社会復帰にまず歩行訓練
被害者の体験と目撃現場(9)
監禁された6カ月の間、入浴やトイレ以外はずっと一室にいて、横になったり本を読んだりしていただけだった舞さん。外界の光を浴び、大地の感触を得て一歩前に踏み出そうとしても、足が引きつり、けいれんを起こしそうで、思うように歩けなかった。ふくらはぎは筋肉がほとんどなくなり、足が棒のように細くなっていた。
社会復帰には、まず歩行訓練から始めなければならなかった。時間を見つけては歩くよう努めたが、最初の散歩は友人に脇を抱えてもらいながら、ようやく歩を進める始末だった。
一方、精神的にも両親に監禁されたショックや、「また連れて行かれるのではないか」という不安感、恐怖心がつきまとった。仕事がまったく手につかず、職場に復帰してすぐ長期休暇を願い出た。それまで、親に隠し立てするようなことはなかったが、この時は新しい住居も連絡先も知らせなかった。
それでも「ここまで捕まえに追いかけてくるのではないか」という思いがどうしても抜け切らなかった。わずか数カ月の間に住まいを幾度も変えた。その後、精神的に少しずつ安定してくると、職場に復帰し住む所もひとところに落ち着くようになった。
解放された翌92年夏には、3万双合同結婚式がソウルで開かれることになった。舞さんは事前に両親に職場まで来てもらい、式に参加する意思を伝えるまでになった。
舞さんは韓国人男性と結ばれた。

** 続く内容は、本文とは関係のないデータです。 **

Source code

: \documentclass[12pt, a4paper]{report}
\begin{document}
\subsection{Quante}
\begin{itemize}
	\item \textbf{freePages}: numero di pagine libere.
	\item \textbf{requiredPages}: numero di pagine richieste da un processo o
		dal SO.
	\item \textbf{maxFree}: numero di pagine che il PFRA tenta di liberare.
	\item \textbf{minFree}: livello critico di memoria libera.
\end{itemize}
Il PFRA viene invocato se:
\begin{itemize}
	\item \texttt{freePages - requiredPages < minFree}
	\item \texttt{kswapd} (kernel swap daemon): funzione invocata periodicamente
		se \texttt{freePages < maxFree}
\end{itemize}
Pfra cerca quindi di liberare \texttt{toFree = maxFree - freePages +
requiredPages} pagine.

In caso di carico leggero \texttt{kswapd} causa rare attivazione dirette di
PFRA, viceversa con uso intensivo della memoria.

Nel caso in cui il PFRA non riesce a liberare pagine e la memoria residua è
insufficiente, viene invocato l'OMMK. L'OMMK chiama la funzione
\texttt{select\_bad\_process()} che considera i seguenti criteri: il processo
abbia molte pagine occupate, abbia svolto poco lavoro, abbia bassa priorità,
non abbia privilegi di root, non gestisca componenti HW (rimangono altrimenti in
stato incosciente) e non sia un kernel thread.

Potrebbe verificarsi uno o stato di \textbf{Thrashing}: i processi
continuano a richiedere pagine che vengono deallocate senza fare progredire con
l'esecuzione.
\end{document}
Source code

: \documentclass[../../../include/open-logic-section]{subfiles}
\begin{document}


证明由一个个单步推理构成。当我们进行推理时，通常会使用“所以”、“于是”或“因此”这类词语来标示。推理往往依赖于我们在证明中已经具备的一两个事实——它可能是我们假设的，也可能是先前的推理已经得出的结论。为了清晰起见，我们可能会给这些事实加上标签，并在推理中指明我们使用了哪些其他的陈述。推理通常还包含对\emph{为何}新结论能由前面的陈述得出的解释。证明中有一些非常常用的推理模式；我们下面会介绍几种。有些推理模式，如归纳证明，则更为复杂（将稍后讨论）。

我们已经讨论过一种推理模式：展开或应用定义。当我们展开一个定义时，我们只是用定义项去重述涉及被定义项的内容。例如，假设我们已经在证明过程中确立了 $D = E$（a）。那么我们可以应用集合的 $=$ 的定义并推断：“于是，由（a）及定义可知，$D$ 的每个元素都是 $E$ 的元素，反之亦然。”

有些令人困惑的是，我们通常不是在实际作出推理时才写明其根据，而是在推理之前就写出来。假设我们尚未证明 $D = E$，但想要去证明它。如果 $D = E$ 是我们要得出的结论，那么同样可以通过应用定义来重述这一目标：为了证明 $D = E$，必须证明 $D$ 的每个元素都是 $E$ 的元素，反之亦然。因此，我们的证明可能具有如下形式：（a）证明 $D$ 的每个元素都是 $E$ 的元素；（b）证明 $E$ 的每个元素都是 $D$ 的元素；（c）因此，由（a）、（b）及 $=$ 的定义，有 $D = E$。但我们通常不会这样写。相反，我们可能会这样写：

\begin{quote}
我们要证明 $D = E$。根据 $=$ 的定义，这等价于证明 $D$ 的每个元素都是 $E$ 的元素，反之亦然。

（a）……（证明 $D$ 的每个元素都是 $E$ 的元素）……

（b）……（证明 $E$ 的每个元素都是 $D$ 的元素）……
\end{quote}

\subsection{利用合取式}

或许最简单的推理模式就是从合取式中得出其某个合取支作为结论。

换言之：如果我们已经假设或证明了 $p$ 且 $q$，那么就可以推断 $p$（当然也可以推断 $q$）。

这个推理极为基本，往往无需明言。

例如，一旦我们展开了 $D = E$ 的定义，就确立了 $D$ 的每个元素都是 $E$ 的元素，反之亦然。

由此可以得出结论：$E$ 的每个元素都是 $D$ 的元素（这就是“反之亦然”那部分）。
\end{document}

この時の合同結婚式には女優の桜田淳子さんらが参加し、マスコミの話題をさらった。
協会本部にはマスコミの取材が殺到した。この年の秋ごろ、TBSから拉致監禁で被害を受けた信者を取材したいとの申し入れがあり、舞さんが応じることになった。
その時、舞さんは1年前まで監禁されていた西荻窪のマンションなどの撮影に協力したり、近くの公園でリポーターの下村健一さんからインタビューを受けたりした。TBSは、日曜日の礼拝にも来て、その様子を撮影していった。
インタビューでは、拉致監禁のこと以外にマスコミが批判していた「霊感商法」問題についても意見を求められた。舞さんは、いっさい関わっていなかったので、その通り答えたが、年末に放映された番組の中では、その箇所がカットされていた。編集段階で、脱会屋の宮村峻氏が「この部分はまずい」と指摘したので、その通りになったのだと、のちに2回目の監禁中に当の宮村氏から聞いたという。
舞さんは翌93年2月、韓国で家庭を持つ準備のために渡韓し、入籍も済ませた。その後、夫を紹介するために両親に韓国まで足を運んでもらったり、協会主催の日本人向けの勉強会に母親を呼んで泊りがけで出席してもらったこともあった。
ところが、後日、母親に聞かされたのは、これらの渡韓は、宮村氏に相談し、「(舞さんの)警戒を解くために行った方がいい」とアドバイスを受けたためだったという。本当は行きたくなかったのに、宮村氏の仕切りで仕方なく出向いたというのである。